| What is required |
Give again, word for word, each line of the data from the first through the one containing "### 🍽️ Bite Builder". Pictures stay out.

Data excerpts:
● ● ●

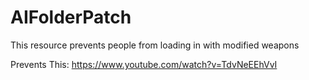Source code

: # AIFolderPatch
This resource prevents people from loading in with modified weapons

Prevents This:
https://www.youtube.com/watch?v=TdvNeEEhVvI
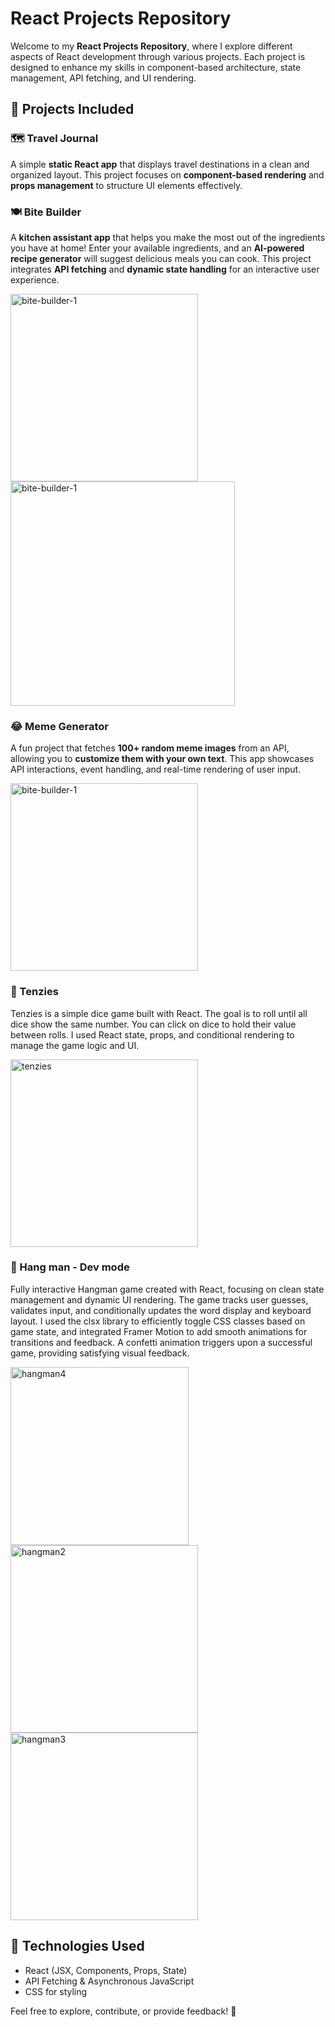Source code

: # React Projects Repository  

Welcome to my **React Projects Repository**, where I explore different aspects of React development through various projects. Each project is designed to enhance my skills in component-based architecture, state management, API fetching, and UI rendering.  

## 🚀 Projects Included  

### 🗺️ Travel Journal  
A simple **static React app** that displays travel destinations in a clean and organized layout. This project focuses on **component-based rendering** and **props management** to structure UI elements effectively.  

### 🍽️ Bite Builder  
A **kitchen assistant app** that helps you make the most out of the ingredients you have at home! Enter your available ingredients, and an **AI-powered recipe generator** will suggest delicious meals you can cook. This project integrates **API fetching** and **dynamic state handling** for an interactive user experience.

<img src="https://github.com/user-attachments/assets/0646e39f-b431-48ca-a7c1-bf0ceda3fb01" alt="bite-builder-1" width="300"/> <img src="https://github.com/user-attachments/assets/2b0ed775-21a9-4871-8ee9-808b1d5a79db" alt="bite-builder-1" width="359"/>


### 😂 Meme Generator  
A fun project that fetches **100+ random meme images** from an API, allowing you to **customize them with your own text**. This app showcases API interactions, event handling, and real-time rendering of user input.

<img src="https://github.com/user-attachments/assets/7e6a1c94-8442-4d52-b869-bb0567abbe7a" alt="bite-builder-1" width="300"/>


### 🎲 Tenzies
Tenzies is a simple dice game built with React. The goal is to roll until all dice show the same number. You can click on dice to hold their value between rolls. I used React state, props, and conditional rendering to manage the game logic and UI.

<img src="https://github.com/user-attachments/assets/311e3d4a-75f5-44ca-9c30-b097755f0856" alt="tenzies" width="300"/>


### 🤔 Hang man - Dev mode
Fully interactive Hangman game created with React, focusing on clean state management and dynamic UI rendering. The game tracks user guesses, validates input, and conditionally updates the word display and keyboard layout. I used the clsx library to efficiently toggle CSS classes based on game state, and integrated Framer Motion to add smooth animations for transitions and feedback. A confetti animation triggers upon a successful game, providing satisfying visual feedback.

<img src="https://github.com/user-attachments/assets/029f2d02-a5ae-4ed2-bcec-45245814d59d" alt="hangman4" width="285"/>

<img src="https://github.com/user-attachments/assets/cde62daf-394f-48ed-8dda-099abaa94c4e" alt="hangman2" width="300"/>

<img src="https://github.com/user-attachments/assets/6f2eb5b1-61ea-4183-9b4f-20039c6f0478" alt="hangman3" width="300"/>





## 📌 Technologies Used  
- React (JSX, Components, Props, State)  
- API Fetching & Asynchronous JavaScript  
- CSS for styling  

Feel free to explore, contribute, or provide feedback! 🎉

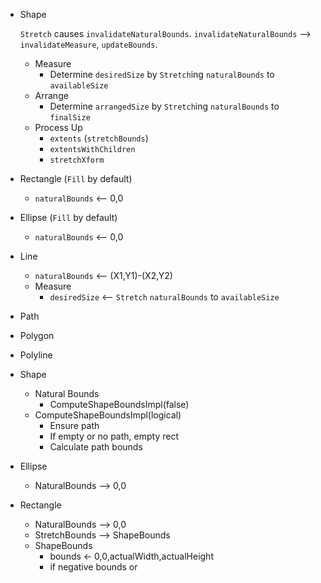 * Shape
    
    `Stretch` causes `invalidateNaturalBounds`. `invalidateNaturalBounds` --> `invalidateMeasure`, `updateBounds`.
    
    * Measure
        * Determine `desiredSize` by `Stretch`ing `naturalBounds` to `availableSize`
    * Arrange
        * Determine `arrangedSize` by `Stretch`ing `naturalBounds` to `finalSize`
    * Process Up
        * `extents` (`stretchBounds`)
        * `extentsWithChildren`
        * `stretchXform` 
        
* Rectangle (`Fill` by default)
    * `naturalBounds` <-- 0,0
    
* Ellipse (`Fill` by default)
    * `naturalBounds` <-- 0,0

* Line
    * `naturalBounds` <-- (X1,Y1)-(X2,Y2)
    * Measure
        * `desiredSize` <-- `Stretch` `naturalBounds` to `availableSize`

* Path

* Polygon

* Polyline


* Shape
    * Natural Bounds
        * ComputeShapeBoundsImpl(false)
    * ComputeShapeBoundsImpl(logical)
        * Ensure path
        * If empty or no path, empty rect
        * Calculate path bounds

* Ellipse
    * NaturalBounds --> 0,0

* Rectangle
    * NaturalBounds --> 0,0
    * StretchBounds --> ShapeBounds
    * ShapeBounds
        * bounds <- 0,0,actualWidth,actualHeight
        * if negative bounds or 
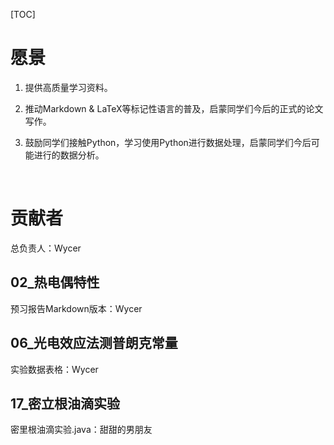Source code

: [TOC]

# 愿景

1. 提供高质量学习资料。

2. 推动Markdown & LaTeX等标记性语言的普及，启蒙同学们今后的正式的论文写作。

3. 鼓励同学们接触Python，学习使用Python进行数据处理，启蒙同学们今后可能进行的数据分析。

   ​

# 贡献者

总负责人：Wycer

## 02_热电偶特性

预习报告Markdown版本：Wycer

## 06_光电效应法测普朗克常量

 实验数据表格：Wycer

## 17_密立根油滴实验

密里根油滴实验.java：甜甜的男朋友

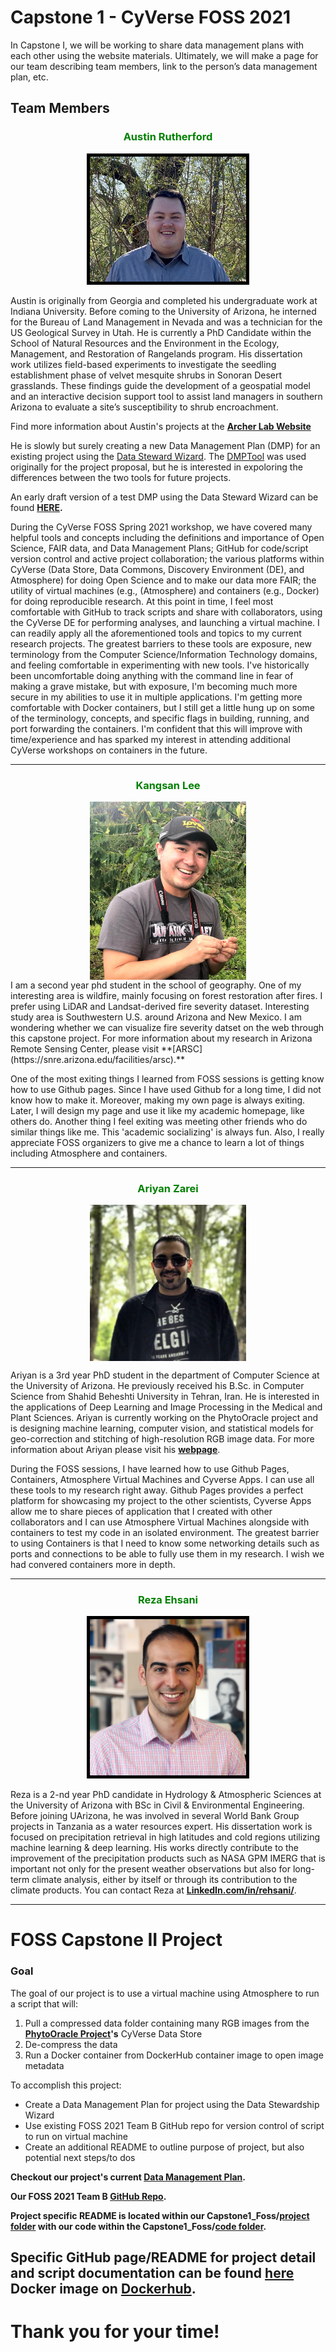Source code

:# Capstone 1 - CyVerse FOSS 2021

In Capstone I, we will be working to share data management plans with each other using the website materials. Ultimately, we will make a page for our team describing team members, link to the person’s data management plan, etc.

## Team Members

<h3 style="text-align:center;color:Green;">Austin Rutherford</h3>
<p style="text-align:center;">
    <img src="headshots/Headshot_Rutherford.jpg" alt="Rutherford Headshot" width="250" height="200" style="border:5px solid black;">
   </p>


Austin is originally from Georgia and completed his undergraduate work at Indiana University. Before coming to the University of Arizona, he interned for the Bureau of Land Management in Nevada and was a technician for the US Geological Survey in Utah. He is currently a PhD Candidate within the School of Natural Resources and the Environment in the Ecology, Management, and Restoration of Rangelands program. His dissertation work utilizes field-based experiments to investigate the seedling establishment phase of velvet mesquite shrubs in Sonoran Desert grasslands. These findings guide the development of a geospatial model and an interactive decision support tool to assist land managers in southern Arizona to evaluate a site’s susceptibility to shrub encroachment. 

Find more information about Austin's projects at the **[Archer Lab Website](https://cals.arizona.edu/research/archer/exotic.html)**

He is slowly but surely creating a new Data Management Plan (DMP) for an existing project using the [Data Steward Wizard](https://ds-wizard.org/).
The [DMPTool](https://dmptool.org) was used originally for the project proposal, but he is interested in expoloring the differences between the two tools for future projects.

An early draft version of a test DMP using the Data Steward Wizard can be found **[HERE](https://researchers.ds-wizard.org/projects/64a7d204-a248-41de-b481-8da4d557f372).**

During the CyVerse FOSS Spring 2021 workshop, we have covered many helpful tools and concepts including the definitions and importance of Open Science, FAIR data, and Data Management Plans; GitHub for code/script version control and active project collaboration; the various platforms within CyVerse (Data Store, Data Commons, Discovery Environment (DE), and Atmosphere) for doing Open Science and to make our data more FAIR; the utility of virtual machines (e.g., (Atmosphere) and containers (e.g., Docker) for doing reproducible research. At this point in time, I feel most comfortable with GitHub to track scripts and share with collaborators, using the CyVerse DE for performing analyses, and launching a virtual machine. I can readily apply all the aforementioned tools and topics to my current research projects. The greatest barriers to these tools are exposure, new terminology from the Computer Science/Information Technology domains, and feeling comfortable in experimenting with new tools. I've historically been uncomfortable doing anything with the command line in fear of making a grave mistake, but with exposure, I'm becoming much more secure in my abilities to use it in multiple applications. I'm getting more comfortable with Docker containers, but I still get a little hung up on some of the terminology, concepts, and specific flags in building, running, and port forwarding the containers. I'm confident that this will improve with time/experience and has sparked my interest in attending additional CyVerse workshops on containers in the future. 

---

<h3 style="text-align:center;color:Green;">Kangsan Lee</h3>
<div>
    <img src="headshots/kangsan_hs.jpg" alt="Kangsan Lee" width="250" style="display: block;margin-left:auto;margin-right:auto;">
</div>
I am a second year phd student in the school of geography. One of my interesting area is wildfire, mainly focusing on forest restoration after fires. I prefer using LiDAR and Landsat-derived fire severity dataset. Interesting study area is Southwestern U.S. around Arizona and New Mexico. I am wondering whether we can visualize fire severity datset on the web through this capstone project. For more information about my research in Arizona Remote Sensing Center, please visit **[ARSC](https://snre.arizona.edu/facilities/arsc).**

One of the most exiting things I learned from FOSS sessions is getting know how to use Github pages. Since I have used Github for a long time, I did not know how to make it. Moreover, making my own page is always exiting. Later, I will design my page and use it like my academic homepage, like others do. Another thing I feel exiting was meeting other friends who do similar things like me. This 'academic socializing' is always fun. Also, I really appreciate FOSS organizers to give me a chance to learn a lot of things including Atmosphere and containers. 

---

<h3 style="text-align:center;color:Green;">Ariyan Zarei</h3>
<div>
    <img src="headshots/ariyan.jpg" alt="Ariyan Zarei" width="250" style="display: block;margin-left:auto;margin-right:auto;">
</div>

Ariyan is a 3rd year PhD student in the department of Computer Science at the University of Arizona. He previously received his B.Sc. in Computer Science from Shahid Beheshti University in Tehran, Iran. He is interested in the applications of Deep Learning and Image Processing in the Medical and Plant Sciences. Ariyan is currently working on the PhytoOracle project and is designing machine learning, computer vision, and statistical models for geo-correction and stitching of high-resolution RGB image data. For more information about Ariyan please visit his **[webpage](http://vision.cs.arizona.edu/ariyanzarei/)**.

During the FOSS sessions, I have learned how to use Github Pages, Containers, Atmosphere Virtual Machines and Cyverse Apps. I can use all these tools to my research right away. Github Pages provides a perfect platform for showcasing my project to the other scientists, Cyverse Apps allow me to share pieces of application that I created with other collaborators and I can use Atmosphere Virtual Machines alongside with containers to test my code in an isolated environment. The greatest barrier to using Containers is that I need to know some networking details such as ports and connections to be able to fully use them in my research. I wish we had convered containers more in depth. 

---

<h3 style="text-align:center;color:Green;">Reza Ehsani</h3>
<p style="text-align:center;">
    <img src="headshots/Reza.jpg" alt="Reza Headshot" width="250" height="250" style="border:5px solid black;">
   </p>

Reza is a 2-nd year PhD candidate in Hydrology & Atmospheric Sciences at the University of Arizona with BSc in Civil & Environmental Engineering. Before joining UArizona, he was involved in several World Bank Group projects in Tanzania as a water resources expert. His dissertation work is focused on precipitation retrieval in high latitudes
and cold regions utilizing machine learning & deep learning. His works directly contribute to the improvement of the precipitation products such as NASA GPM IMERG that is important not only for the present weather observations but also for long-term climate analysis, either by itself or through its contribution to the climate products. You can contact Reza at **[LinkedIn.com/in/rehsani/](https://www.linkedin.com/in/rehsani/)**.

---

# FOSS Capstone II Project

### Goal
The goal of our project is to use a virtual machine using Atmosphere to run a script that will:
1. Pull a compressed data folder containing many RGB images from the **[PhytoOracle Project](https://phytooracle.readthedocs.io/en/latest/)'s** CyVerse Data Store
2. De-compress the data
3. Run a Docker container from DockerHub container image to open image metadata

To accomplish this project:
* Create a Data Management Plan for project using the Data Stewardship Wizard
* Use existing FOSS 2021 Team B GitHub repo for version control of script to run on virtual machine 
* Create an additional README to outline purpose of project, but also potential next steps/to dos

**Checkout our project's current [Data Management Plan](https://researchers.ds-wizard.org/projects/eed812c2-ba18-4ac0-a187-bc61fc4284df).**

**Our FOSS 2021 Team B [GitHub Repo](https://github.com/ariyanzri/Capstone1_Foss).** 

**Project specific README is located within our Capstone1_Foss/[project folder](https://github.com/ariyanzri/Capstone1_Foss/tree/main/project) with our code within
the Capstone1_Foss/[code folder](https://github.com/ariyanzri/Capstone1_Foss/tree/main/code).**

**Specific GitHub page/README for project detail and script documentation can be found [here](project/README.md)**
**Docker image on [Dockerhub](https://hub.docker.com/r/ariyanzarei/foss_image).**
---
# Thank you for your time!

● ● ●

| Your response |
Source code

: # AIFolderPatch
This resource prevents people from loading in with modified weapons

Prevents This:
https://www.youtube.com/watch?v=TdvNeEEhVvI
Source code

: # React Projects Repository  

Welcome to my **React Projects Repository**, where I explore different aspects of React development through various projects. Each project is designed to enhance my skills in component-based architecture, state management, API fetching, and UI rendering.  

## 🚀 Projects Included  

### 🗺️ Travel Journal  
A simple **static React app** that displays travel destinations in a clean and organized layout. This project focuses on **component-based rendering** and **props management** to structure UI elements effectively.  

### 🍽️ Bite Builder  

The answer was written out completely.